Tuberculosis (TB) remains a global health emergency and one third of the global population harbour latent infection. A central tenet of TB pathology is that caseation of TB granuloma leads to matrix degradation and pulmonary cavitation, resulting in Mtb transmission and disease progression. However, lung destruction must involve activity of MMPs which are emerging as key proteases contributing to lung tissue pathology in TB. MMP-1 is the dominant collagenase in human pulmonary TB, but mice do not express an orthologue of human MMP-1 in the lung. The precise relationship between the formation of caseous necrosis and lung matrix destruction has not been systematically examined, nor how the extracellular matrix (ECM) regulates the host-pathogen interaction. I investigated the effect of transgenic expression of human MMP-1 and -9 in the mouse on TB pathology and studied lung matrix integrity in human TB granulomas by ECM stains. In cell culture systems, I developed a standard in vitro granuloma model and then progressed to 3D and engineered models of TB granuloma and investigated the effect of modulating cell-matrix interaction by introducing matrix components.

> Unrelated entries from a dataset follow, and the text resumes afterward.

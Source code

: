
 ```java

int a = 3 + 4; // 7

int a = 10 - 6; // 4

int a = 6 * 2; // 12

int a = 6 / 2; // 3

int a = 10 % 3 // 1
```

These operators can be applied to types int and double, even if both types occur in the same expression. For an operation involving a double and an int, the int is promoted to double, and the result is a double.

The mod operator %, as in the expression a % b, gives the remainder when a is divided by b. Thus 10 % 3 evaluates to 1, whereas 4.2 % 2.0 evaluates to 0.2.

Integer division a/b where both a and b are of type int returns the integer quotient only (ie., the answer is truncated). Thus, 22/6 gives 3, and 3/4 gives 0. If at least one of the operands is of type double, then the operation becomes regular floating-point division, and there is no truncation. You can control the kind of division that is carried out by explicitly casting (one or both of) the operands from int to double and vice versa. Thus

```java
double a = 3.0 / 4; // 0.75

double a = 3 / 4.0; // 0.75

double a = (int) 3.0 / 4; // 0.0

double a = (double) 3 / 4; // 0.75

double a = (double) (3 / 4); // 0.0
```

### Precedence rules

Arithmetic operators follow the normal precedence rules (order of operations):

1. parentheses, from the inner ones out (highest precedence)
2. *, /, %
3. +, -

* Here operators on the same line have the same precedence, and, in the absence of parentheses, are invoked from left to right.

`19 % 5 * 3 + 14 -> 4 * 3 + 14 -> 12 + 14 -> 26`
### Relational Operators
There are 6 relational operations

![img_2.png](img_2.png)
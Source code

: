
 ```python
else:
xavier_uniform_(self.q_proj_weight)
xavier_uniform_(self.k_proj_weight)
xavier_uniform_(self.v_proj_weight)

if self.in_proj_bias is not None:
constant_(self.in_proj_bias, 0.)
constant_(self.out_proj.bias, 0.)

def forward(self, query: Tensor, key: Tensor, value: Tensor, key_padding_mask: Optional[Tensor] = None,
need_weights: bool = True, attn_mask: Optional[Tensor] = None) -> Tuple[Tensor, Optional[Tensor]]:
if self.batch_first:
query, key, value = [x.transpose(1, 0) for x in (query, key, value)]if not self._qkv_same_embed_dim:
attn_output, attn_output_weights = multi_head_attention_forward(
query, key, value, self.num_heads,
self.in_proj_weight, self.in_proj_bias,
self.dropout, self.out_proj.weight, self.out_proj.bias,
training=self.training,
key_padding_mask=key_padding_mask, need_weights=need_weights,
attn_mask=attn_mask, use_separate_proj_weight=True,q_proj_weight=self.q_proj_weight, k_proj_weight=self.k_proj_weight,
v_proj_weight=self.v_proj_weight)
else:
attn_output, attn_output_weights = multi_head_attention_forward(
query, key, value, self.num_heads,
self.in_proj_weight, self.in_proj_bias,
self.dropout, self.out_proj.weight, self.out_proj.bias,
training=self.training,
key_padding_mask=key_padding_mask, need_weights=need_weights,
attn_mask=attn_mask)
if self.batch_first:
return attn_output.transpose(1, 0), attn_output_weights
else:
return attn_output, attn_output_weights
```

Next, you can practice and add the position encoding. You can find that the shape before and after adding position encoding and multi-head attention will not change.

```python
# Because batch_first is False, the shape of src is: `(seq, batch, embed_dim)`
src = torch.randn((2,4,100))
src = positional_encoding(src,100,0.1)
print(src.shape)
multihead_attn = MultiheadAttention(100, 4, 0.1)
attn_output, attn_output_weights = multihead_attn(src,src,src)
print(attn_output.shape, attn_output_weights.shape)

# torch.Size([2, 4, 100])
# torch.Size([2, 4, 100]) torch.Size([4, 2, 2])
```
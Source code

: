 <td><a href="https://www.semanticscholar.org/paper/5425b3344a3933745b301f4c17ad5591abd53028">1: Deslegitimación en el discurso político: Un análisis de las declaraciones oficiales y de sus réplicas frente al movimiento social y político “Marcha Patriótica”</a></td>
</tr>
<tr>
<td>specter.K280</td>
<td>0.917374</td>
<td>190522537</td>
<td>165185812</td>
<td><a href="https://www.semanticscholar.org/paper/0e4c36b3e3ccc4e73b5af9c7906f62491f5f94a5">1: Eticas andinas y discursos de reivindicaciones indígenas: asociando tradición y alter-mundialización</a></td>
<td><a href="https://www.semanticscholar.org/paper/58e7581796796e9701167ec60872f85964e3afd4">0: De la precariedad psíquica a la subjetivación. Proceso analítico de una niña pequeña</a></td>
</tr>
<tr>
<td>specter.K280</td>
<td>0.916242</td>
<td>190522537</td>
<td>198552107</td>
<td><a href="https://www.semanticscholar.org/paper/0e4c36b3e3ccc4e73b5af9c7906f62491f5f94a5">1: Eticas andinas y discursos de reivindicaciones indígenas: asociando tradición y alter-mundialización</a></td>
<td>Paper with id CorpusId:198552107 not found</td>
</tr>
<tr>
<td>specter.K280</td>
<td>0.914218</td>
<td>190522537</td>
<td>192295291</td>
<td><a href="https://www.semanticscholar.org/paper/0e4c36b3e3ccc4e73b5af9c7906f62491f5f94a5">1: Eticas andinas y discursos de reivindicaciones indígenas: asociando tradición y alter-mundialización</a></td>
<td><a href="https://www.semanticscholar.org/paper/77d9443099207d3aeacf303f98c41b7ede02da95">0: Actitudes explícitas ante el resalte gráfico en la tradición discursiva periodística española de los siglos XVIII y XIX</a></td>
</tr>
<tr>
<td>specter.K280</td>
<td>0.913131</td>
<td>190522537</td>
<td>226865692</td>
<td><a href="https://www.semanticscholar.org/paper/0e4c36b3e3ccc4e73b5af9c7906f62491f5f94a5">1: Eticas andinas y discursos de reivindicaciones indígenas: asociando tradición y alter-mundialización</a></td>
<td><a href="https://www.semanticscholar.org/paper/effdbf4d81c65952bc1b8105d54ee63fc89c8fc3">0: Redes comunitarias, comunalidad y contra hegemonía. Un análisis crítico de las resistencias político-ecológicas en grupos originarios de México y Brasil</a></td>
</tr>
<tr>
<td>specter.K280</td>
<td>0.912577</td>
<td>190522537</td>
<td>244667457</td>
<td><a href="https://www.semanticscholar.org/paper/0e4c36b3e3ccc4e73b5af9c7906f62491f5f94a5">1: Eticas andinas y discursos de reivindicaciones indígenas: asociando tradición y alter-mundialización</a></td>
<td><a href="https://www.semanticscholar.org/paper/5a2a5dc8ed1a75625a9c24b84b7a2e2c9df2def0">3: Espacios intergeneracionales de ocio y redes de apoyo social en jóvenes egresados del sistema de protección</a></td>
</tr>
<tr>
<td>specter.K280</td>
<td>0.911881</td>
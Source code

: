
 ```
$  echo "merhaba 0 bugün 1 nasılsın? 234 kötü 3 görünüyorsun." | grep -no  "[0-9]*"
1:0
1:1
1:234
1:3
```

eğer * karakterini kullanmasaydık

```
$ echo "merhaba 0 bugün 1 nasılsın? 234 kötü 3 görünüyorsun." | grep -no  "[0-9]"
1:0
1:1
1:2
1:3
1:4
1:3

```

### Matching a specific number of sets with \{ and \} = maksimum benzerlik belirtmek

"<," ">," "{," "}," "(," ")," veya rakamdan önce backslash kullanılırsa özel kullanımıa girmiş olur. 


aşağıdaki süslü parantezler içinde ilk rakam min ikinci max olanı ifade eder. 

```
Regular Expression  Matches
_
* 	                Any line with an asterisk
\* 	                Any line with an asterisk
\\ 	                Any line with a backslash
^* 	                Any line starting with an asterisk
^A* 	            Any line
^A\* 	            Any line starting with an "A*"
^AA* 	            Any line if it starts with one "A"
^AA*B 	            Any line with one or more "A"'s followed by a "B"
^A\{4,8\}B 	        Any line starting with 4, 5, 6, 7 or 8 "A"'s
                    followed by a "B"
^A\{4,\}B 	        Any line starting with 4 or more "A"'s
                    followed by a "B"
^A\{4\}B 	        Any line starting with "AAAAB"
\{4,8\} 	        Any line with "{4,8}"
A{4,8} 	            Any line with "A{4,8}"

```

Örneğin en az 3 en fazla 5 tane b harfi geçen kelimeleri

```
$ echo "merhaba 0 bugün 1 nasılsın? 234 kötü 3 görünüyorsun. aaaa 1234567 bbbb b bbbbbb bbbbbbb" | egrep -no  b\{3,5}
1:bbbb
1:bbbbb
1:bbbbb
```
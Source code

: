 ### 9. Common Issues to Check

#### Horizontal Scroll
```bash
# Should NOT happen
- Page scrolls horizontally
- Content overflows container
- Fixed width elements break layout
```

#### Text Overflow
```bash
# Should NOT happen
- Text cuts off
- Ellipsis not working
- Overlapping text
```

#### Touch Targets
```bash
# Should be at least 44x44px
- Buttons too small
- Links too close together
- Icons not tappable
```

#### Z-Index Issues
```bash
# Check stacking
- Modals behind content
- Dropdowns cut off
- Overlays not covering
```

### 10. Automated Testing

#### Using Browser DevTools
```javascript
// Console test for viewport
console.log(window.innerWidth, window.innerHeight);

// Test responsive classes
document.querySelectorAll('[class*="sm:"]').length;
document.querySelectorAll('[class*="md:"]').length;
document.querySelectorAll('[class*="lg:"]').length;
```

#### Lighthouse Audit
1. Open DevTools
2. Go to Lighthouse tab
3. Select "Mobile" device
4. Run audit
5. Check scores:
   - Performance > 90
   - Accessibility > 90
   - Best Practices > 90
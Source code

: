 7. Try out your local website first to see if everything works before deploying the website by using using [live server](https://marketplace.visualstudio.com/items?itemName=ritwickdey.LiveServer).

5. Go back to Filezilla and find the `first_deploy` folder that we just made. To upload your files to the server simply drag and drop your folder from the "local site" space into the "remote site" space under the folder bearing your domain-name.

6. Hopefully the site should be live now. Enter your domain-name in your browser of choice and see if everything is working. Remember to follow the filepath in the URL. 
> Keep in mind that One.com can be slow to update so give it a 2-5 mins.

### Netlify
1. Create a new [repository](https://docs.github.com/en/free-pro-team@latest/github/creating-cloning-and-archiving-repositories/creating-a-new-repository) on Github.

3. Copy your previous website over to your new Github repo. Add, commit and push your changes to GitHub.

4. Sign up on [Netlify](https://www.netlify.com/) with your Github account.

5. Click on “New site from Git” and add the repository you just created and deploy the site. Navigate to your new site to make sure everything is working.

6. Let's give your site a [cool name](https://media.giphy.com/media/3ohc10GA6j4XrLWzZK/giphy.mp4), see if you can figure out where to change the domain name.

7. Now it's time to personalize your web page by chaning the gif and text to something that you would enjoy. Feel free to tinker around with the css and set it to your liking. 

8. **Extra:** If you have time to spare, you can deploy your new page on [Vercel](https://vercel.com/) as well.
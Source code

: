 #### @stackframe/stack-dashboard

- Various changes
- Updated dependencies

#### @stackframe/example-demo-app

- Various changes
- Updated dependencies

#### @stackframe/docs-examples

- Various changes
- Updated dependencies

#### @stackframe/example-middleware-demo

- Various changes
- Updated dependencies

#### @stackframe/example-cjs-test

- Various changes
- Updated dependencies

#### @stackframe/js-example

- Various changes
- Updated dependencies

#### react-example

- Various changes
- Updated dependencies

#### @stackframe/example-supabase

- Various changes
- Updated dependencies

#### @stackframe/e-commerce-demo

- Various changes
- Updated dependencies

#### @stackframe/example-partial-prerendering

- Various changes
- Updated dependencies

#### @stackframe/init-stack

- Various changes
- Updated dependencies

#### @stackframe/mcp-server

In the mouse model, transgenic expression of human MMP-1 caused collagen destruction and caseous necrosis, suggesting that the initial event in caseation is collagen breakdown. In human granulomas, ECM destruction and caseous necrosis co-localise, with loss of collagen fibres in areas of caseous necrosis. Consistent with the hypothesis that matrix degradation is a key initial event in TB pathogenesis, I demonstrated that in cell culture models collagen improves survival of Mtb-infected cells. I have re-considered the sequence of events underlying TB immunopathology and demonstrated that collagen destruction driven by MMP-1 is a critical initial event. This challenges current paradigms of disease pathology. These data demonstrate that the ECM regulates the host-pathogen interaction in TB.